▶ **Task to complete**: From the entries that follow, copy each line containing the word "analyze".

▶ **Data for the task**:
[Start of Attachment]

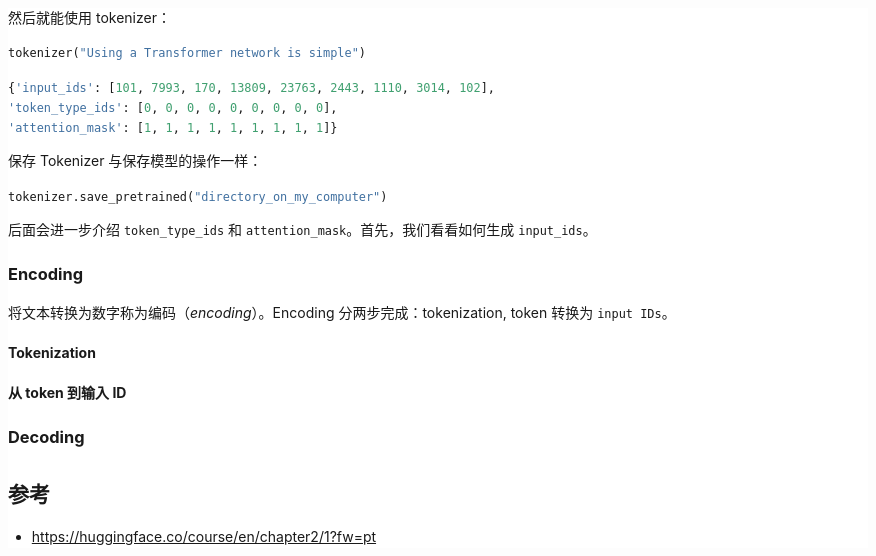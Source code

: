 然后就能使用 tokenizer：

```python
tokenizer("Using a Transformer network is simple")
```

```python
{'input_ids': [101, 7993, 170, 13809, 23763, 2443, 1110, 3014, 102], 
'token_type_ids': [0, 0, 0, 0, 0, 0, 0, 0, 0], 
'attention_mask': [1, 1, 1, 1, 1, 1, 1, 1, 1]}
```

保存 Tokenizer 与保存模型的操作一样：

```python
tokenizer.save_pretrained("directory_on_my_computer")
```

后面会进一步介绍 `token_type_ids` 和 `attention_mask`。首先，我们看看如何生成 `input_ids`。

### Encoding

将文本转换为数字称为编码（*encoding*）。Encoding 分两步完成：tokenization, token 转换为 `input IDs`。



#### Tokenization

#### 从 token 到输入 ID

### Decoding

## 参考

- https://huggingface.co/course/en/chapter2/1?fw=pt
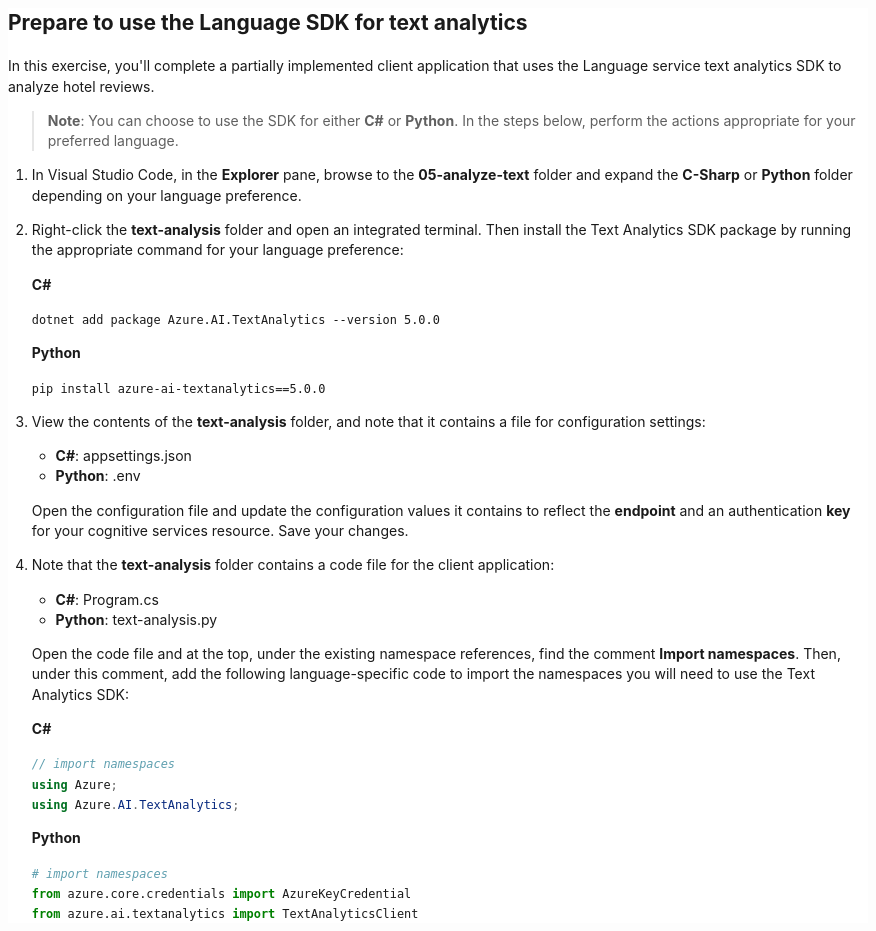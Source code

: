 ## Prepare to use the Language SDK for text analytics

In this exercise, you'll complete a partially implemented client application that uses the Language service text analytics SDK to analyze hotel reviews.

> **Note**: You can choose to use the SDK for either **C#** or **Python**. In the steps below, perform the actions appropriate for your preferred language.

1. In Visual Studio Code, in the **Explorer** pane, browse to the **05-analyze-text** folder and expand the **C-Sharp** or **Python** folder depending on your language preference.
2. Right-click the **text-analysis** folder and open an integrated terminal. Then install the Text Analytics SDK package by running the appropriate command for your language preference:
    
    **C#**
    
    ```
    dotnet add package Azure.AI.TextAnalytics --version 5.0.0
    ```
    
    **Python**
    
    ```
    pip install azure-ai-textanalytics==5.0.0
    ```
    
3. View the contents of the **text-analysis** folder, and note that it contains a file for configuration settings:
    - **C#**: appsettings.json
    - **Python**: .env

    Open the configuration file and update the configuration values it contains to reflect the **endpoint** and an authentication **key** for your cognitive services resource. Save your changes.

4. Note that the **text-analysis** folder contains a code file for the client application:

    - **C#**: Program.cs
    - **Python**: text-analysis.py

    Open the code file and at the top, under the existing namespace references, find the comment **Import namespaces**. Then, under this comment, add the following language-specific code to import the namespaces you will need to use the Text Analytics SDK:

    **C#**
    
    ```C#
    // import namespaces
    using Azure;
    using Azure.AI.TextAnalytics;
    ```

    **Python**

    ```Python
    # import namespaces
    from azure.core.credentials import AzureKeyCredential
    from azure.ai.textanalytics import TextAnalyticsClient
    ```
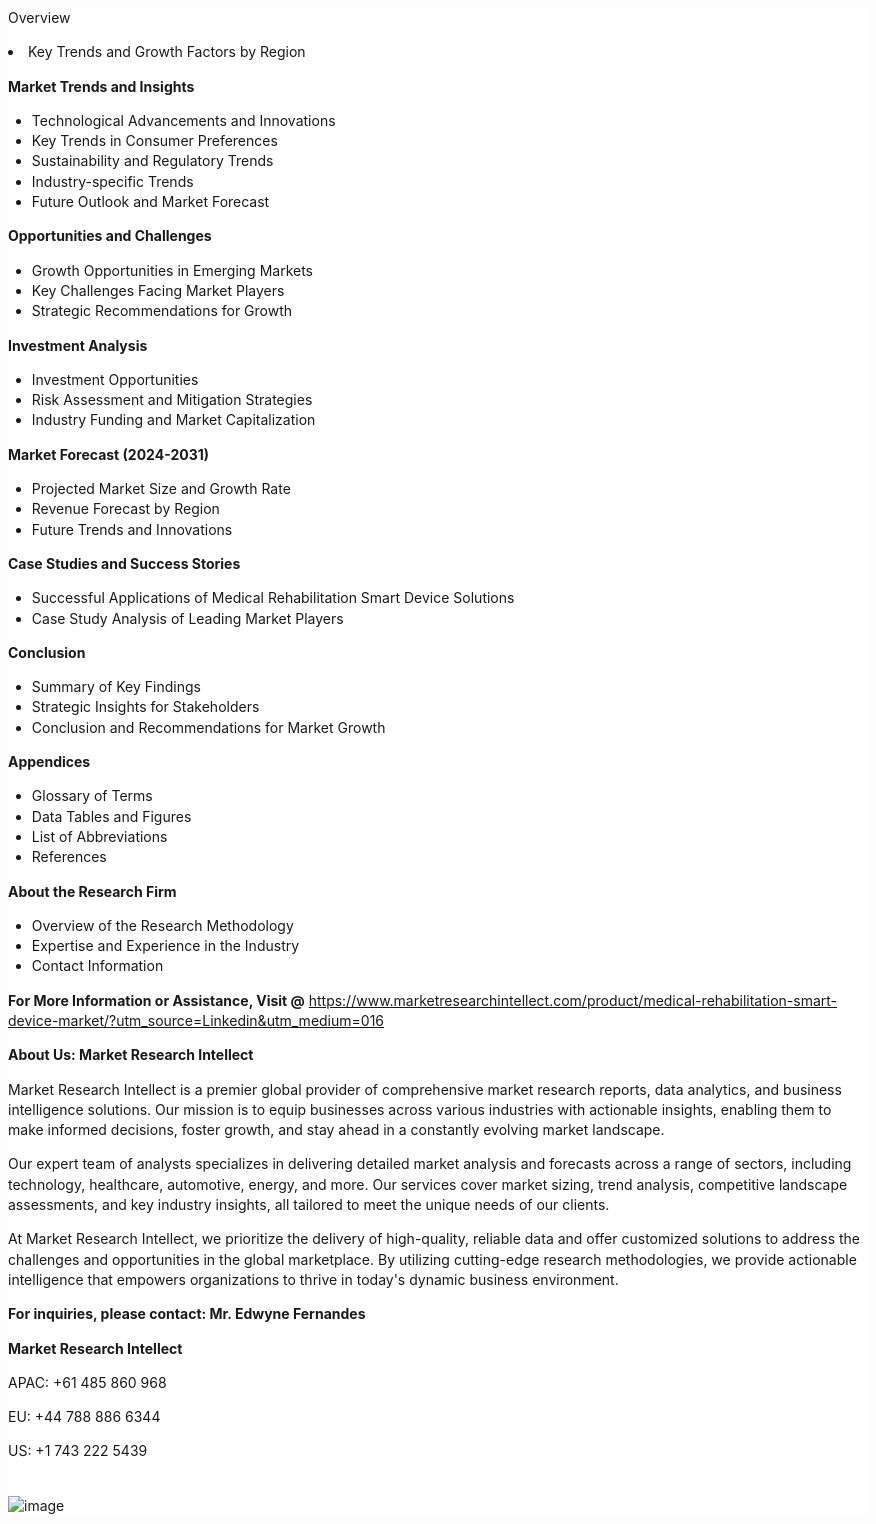 Overview</li><li>Key Trends and Growth Factors by Region</li></ul><p><strong>Market Trends and Insights</strong></p><ul><li>Technological Advancements and Innovations</li><li>Key Trends in Consumer Preferences</li><li>Sustainability and Regulatory Trends</li><li>Industry-specific Trends</li><li>Future Outlook and Market Forecast</li></ul><p><strong>Opportunities and Challenges</strong></p><ul><li>Growth Opportunities in Emerging Markets</li><li>Key Challenges Facing Market Players</li><li>Strategic Recommendations for Growth</li></ul><p><strong>Investment Analysis</strong></p><ul><li>Investment Opportunities</li><li>Risk Assessment and Mitigation Strategies</li><li>Industry Funding and Market Capitalization</li></ul><p><strong>Market Forecast (2024-2031)</strong></p><ul><li>Projected Market Size and Growth Rate</li><li>Revenue Forecast by Region</li><li>Future Trends and Innovations</li></ul><p><strong>Case Studies and Success Stories</strong></p><ul><li>Successful Applications of Medical Rehabilitation Smart Device Solutions</li><li>Case Study Analysis of Leading Market Players</li></ul><p><strong>Conclusion</strong></p><ul><li>Summary of Key Findings</li><li>Strategic Insights for Stakeholders</li><li>Conclusion and Recommendations for Market Growth</li></ul><p><strong>Appendices</strong></p><ul><li>Glossary of Terms</li><li>Data Tables and Figures</li><li>List of Abbreviations</li><li>References</li></ul><p><strong>About the Research Firm</strong></p><ul><li>Overview of the Research Methodology</li><li>Expertise and Experience in the Industry</li><li>Contact Information</li></ul></div><div class="article-main__content" data-test-id="publishing-text-block"><p><span class="font-[700]"><strong>For More Information or Assistance, Visit @</strong>&nbsp;<a href="https://www.marketresearchintellect.com/product/medical-rehabilitation-smart-device-market/?utm_source=Linkedin&utm_medium=016">https://www.marketresearchintellect.com/product/medical-rehabilitation-smart-device-market/?utm_source=Linkedin&utm_medium=016</a></span></p><p><strong>About Us: Market Research Intellect</strong></p><p>Market Research Intellect is a premier global provider of comprehensive market research reports, data analytics, and business intelligence solutions. Our mission is to equip businesses across various industries with actionable insights, enabling them to make informed decisions, foster growth, and stay ahead in a constantly evolving market landscape.</p><p>Our expert team of analysts specializes in delivering detailed market analysis and forecasts across a range of sectors, including technology, healthcare, automotive, energy, and more. Our services cover market sizing, trend analysis, competitive landscape assessments, and key industry insights, all tailored to meet the unique needs of our clients.</p><p>At Market Research Intellect, we prioritize the delivery of high-quality, reliable data and offer customized solutions to address the challenges and opportunities in the global marketplace. By utilizing cutting-edge research methodologies, we provide actionable intelligence that empowers organizations to thrive in today's dynamic business environment.</p><p><strong>For inquiries, please contact: Mr. Edwyne Fernandes</strong></p><p><strong>Market Research Intellect</strong></p><p>APAC: +61 485 860 968</p><p>EU: +44 788 886 6344</p><p>US: +1 743 222 5439</p></div><div class="article-main__content" data-test-id="publishing-text-block">&nbsp;</div>
![image](https://github.com/user-attachments/assets/be89fe9f-398e-4b66-9930-cf51a57841e2)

[End of Attachment]

▶ **Task result**:
In this exercise, you'll complete a partially implemented client application that uses the Language service text analytics SDK to analyze hotel reviews.
1. In Visual Studio Code, in the **Explorer** pane, browse to the **05-analyze-text** folder and expand the **C-Sharp** or **Python** folder depending on your language preference.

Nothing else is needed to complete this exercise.